Once you start to see systems in terms of information flow, it’s hard to stop. The question is really this: which communications of data are permitted by the notion of variable scope? Perhaps not all variables are in scope for all constructions. Note that if we prevent communication by being in scope, we may not have excluded explicit communication, (cost?-)modelled as an effect. Here’s a laundry list of possibilities and wheezes.

  • stage We cut execution into stages. Values persist from earlier to later stages, but dependency is forbidden the other way around. Stages are worlds.
  • timing productive corecursion In Productive Corecursion via Guarded Recursion, Bob Atkey and I used a notion of time to ensure that corecursive processes can always give you ‘today’s’ behaviour before they loop. Days are worlds. At least for streams, Paula Severi is there already (e.g., her ICFP 2012 paper with Fer-Jan de Vries).
  • detailsI saw Jeremy Singer give a talk about ‘AnyScale apps’ — programs (e.g. games) which move between computing environments and react dynamically to the available resources (processing power, screen resolution, etc). To make them work, you have to be able to cut off computation below a dynamically chosen level of detail. Clearly, the cruder parts had better not depend on the optional refinements. Detail levels are worlds.
  • security As touched on, above, access to information can be managed via a preorder of privilege. Vincent Simonet showed the way with Flow Caml. Security levels are worlds.
  • distribution I have a bunch of computers. Each of them has access to some shared libraries, but also their own private memory. Communication between computers is expensive and requires an explicit effect. Types model which knows what. Computing resources are worlds.
  • Hoare logic Specifications can talk about program variables, but program code cannot talk about logic variables. Specfication and program live in different worlds.
  • phase Typechecking and compilation can involve partial evaluation of arbitrary code. Program execution does not involve types. Information flows from run-time code to the typechecker, even though the temporal order is the other way around. Note that run-time values do not flow to the typechecker, just the symbols which stand for them.

It’s time we stopped thinking of these issues as separate.

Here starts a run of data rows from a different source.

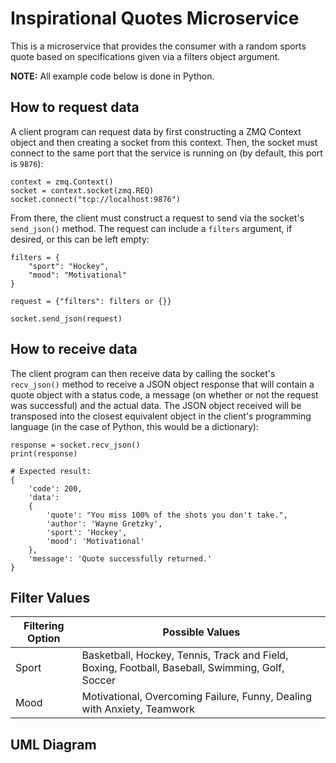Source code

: # Inspirational Quotes Microservice

This is a microservice that provides the consumer with a random sports quote based on specifications given via a filters object argument.

**NOTE:** All example code below is done in Python.

## How to request data

A client program can request data by first constructing a ZMQ Context object and then creating a socket from this context. Then, the socket must connect to the same port that the service is running on (by default, this port is `9876`):

```
context = zmq.Context()
socket = context.socket(zmq.REQ)
socket.connect("tcp://localhost:9876")
```

From there, the client must construct a request to send via the socket's `send_json()` method. The request can include a `filters` argument, if desired, or this can be left empty:

```
filters = {
    "sport": "Hockey",
    "mood": "Motivational"
}

request = {"filters": filters or {}}

socket.send_json(request)
```

## How to receive data

The client program can then receive data by calling the socket's `recv_json()` method to receive a JSON object response that will contain a quote object with a status code, a message (on whether or not the request was successful) and the actual data. The JSON object received will be transposed into the closest equivalent object in the client's programming language (in the case of Python, this would be a dictionary):

```
response = socket.recv_json()
print(response)

# Expected result:
{
    'code': 200,
    'data':
    {
        'quote': "You miss 100% of the shots you don't take.",
        'author': 'Wayne Gretzky',
        'sport': 'Hockey',
        'mood': 'Motivational'
    },
    'message': 'Quote successfully returned.'
}
```

## Filter Values

| Filtering Option  | Possible Values                                                                                     |
|-------------------|-----------------------------------------------------------------------------------------------------|
| Sport             | Basketball, Hockey, Tennis, Track and Field, Boxing, Football, Baseball, Swimming, Golf, Soccer     |
| Mood              | Motivational, Overcoming Failure, Funny, Dealing with Anxiety, Teamwork                             |

## UML Diagram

They have a great deal in common.

Dependent type theory has a bit of a reputation as a mish-mash: all the terms and types jumbled up together in the same syntactic category. The flow of information from terms to types is exactly the source of its power and the basis for confusion amongst casual observers. A common misconception is (or at least used to be) that the flow of information from terms to types prevents the erasure of types from terms: that’s manifest nonsense — it prevents the erasure of terms from types, so no big deal. The absence of typecase means that terms depend only parametrically on types, so type erasure still works. It would be good, however, to nail that down by a separation of worlds. To a large extent, that’s what Sheard and Mishra-Linger did, what Barras and Bernardo did (building on work by Miquel), and what Bernardy and Moulin do in spades: all in different ways. This needs said:

Parametricity arises by quantification against the flow of information.

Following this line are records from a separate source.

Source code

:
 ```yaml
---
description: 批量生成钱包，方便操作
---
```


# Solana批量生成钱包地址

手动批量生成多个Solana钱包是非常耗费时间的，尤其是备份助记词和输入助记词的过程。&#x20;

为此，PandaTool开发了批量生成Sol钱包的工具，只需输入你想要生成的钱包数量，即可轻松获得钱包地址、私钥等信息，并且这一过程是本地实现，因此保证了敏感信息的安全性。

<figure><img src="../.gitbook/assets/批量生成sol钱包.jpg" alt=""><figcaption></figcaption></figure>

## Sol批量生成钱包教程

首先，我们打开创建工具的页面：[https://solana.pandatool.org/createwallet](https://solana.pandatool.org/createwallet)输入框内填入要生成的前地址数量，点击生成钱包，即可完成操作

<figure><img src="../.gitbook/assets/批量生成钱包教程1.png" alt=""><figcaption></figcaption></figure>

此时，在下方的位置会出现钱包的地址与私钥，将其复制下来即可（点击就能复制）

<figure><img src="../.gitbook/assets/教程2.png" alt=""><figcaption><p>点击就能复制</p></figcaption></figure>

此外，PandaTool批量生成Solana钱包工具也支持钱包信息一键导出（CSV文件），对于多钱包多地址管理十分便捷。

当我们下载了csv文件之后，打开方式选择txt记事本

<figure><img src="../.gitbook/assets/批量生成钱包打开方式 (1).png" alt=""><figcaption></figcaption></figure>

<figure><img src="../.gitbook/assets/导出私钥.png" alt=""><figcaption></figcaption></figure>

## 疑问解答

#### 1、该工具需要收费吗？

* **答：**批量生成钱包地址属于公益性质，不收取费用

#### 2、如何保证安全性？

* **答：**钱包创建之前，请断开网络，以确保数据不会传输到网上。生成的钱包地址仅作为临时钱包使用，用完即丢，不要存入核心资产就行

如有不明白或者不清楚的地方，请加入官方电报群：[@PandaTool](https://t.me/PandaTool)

Quantifying over information you can’t access had better mean you don’t need to care what it is. Dependent type theory needs both parametric quantification (intersection) and non-parametric quantification (product). Moreover, which you choose shouldn’t depend on the domain. I can agree with the claim that it is useful to be able to quantify parametrically over types without believing that all quantification over types should be parametric. With a clear separation of worlds, we could write datatype-generic code when we want to (and stage its execution, too), but still make it clear when parametricity applies. Too many people are trapped into believing nonsense like ‘typecase breaks parametricity’ without interrogating the unstable presumptions that make it wise in a narrow locality.

What do I propose to do about this business of worlds? I’d like to put it on a more general footing. I don’t imagine there’s one holy and perfect system of worlds. I think it’s more important to know when a construction can be transported between systems of worlds. As usual, the morphisms are more important than the objects. So we need to find the general structure. This draft is the beginning of that story, but there’s much more to dig out. I’ll sketch the basic picture here.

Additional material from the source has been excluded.